American mathematician

Charles Place Boyer (born April 1942) is an American mathematician, specializing in differential geometry and moduli spaces. He is known as one of the four mathematicians who jointly proved in 1992 the Atiyah–Jones conjecture.

Boyer graduated from Pennsylvania State University with a B.S. in 1966 and a Ph.D. in 1972. His thesis Field Theory on a Seven-Dimensional Homogeneous Space of the Poincaré Group was written under the supervision of Gordon N. Fleming. After receiving his Ph.D. Boyer worked for a number of years at the Instituto de Investigaciones en Matemáticas Aplicadas y en Sistemas (IIMAS) of the Universidad Nacional Autónoma de México (UNAM).

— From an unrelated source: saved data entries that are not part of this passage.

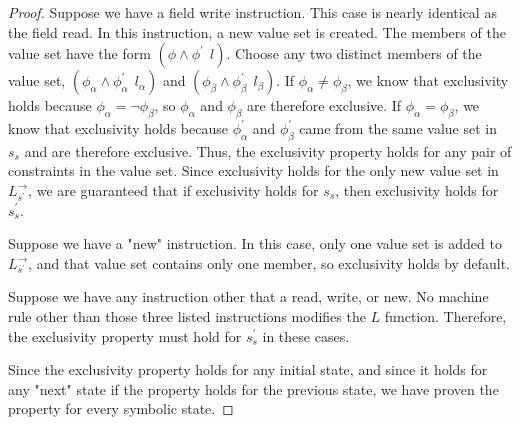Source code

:\begin{proof}
Suppose we have a field write instruction. This case is nearly identical as the field read. In this instruction, a new value set is created. The members of the value set have the form $(\phi\wedge \phi^\prime\ \ l)$. Choose any two distinct members of the value set, $(\phi_\alpha \wedge \phi_\alpha^\prime\ \ l_\alpha)$ and $(\phi_\beta \wedge \phi_\beta^\prime\ \ l_\beta)$. If $\phi_\alpha \ne \phi_\beta$, we know that exclusivity holds because $\phi_\alpha = \neg \phi_\beta$, so $\phi_\alpha$ and $\phi_\beta$ are therefore exclusive. If $\phi_\alpha = \phi_\beta$, we know that exclusivity holds because $\phi_\alpha^\prime$ and $\phi_\beta^\prime$ came from the same value set in $s_s$ and are therefore exclusive. Thus, the exclusivity property holds for any pair of constraints in the value set. Since exclusivity holds for the only new value set in $L_{s^\prime}^\rightarrow$, we are guaranteed that if exclusivity holds for $s_s$, then exclusivity holds for $s_s^\prime$.

Suppose we have a "new" instruction. In this case, only one value set is added to $L_{s^\prime}^\rightarrow$, and that value set contains only one member, so exclusivity holds by default.

Suppose we have any instruction other that a read, write, or new. No machine rule other than those three listed instructions modifies the $L$ function. Therefore, the exclusivity property must hold for $s_s^\prime$ in these cases.

Since the exclusivity property holds for any initial state, and since it holds for any "next" state if the property holds for the previous state, we have proven the property for every symbolic state.
\end{proof}

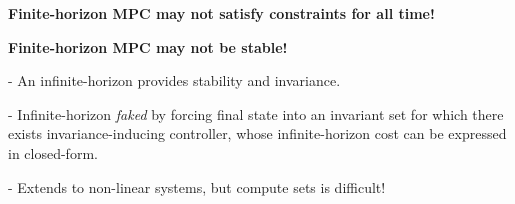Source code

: 

\begin{sstOnlyFrame}[ForestGreen!20]

	\textbf{Finite-horizon MPC may not satisfy constraints for all time!}

	\textbf{Finite-horizon MPC may not be stable!}

	-	An infinite-horizon provides stability and invariance.

	-	Infinite-horizon \textit{faked} by forcing final state
	into an invariant set for which there exists
	invariance-inducing controller,
	whose infinite-horizon cost can be expressed in closed-form.

	-	Extends to non-linear systems, but compute sets is difficult!
\end{sstOnlyFrame}
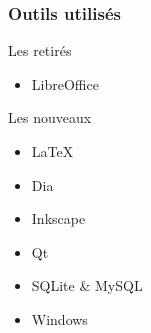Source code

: \begin{frame}
\frametitle{Outils utilisés}

\begin{block}{Les retirés}
\begin{itemize}
    \item LibreOffice %
\end{itemize}
\end{block}

\begin{block}{Les nouveaux}
\begin{itemize}
    \item \LaTeX %
    \item Dia %
    \item Inkscape %
    \item Qt %
    \item SQLite \& MySQL %
    \item Windows %
\end{itemize}
\end{block}

\end{frame} %

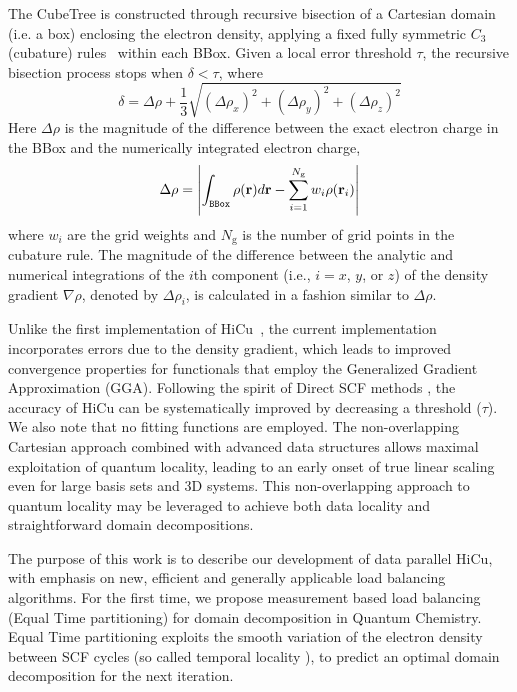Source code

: \commentoutA{\documentclass[prl,aps,twocolumn,showpacs,twocolumngrid,superbib]{revtex4}}
\begin{document}
The CubeTree is constructed through recursive bisection of a Cartesian
domain (i.e. a box) enclosing the electron density, applying a fixed
fully symmetric $C_3$ (cubature) rules~\cite{Stroud71} within each
BBox.  Given a local error threshold $\tau$, the recursive bisection
process stops when $\delta < \tau$, where
\begin{equation}
\delta = \Delta \rho+ \frac{1}{3} \sqrt{(\Delta \rho_x)^2 + (\Delta
\rho_y)^2 + (\Delta \rho_z)^2}
\label{eq:delta}
\end{equation}
Here $\Delta \rho$ is the magnitude of the difference between the
exact electron charge in the BBox and the numerically integrated
electron charge,
\begin{equation}
\Delta \rho = \left|\int_{\tt{BBox}}\rho({\bf r}) d{\bf r} -
\sum_{i=1}^{N_{\mathrm{g}}} w_i\rho({\bf r}_i)\right|
\end{equation}
where $w_i$ are the grid weights and $N_{\mathrm{g}}$ is the number of
grid points in the cubature rule. The magnitude of the difference
between the analytic and numerical integrations of the $i$th component
(i.e., $i = x$, $y$, or $z$) of the density gradient $\nabla \rho$,
denoted by $\Delta \rho_i $, is calculated in a fashion similar to
$\Delta \rho$.

Unlike the first implementation of HiCu~\cite{MChallacombe00A}, the
current implementation incorporates errors due to the density
gradient, which leads to improved convergence properties for
functionals that employ the Generalized Gradient Approximation (GGA).
Following the spirit of Direct SCF methods \cite{JAlmlof82,MHaser89},
the accuracy of HiCu can be systematically improved by decreasing a
threshold ($\tau$).  We also note that no fitting functions are
employed. The non-overlapping Cartesian approach combined with
advanced data structures allows maximal exploitation of quantum
locality, leading to an early onset of true linear scaling even for
large basis sets and 3D systems.  This non-overlapping approach to
quantum locality may be leveraged to achieve both data locality and
straightforward domain decompositions.

The purpose of this work is to describe our development of data
parallel HiCu, with emphasis on new, efficient and generally
applicable load balancing algorithms.
 For the first time, we propose measurement based load balancing
(Equal Time partitioning) for domain decomposition in Quantum
Chemistry. Equal Time partitioning exploits the smooth variation 
of the electron density between SCF cycles (so called temporal locality
\cite{JPilkington96}), to predict an optimal domain decomposition for
the next iteration.
\end{document}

At IIMAS-UNAM he was from 1972 to 1973 a visiting researcher, from 1974 to 1975 a researcher (Asociado C), from 1975 to 1978 a researcher (Titular A), and from 1978 to 1981 a researcher (Titular B). He was from 1973 to 1974 a visiting researcher at the University of Montreal and from 1981 to 1982 a visiting research fellow at Harvard University. At Clarkson University he was from 1983 to 1988 an associate professor. At the University of New Mexico he was from 1988 to 2012 a full professor, retiring as professor emeritus in 2012.

He is the author or co-author of over 100 articles in refereed journals. He worked for many years with Krzysztof Galicki (1958–2007). Their comprehensive monograph (and graduate textbook) Sasakian Geometry was published shortly after Galicki's death. In 2012 Boyer was elected a fellow of the American Mathematical Society.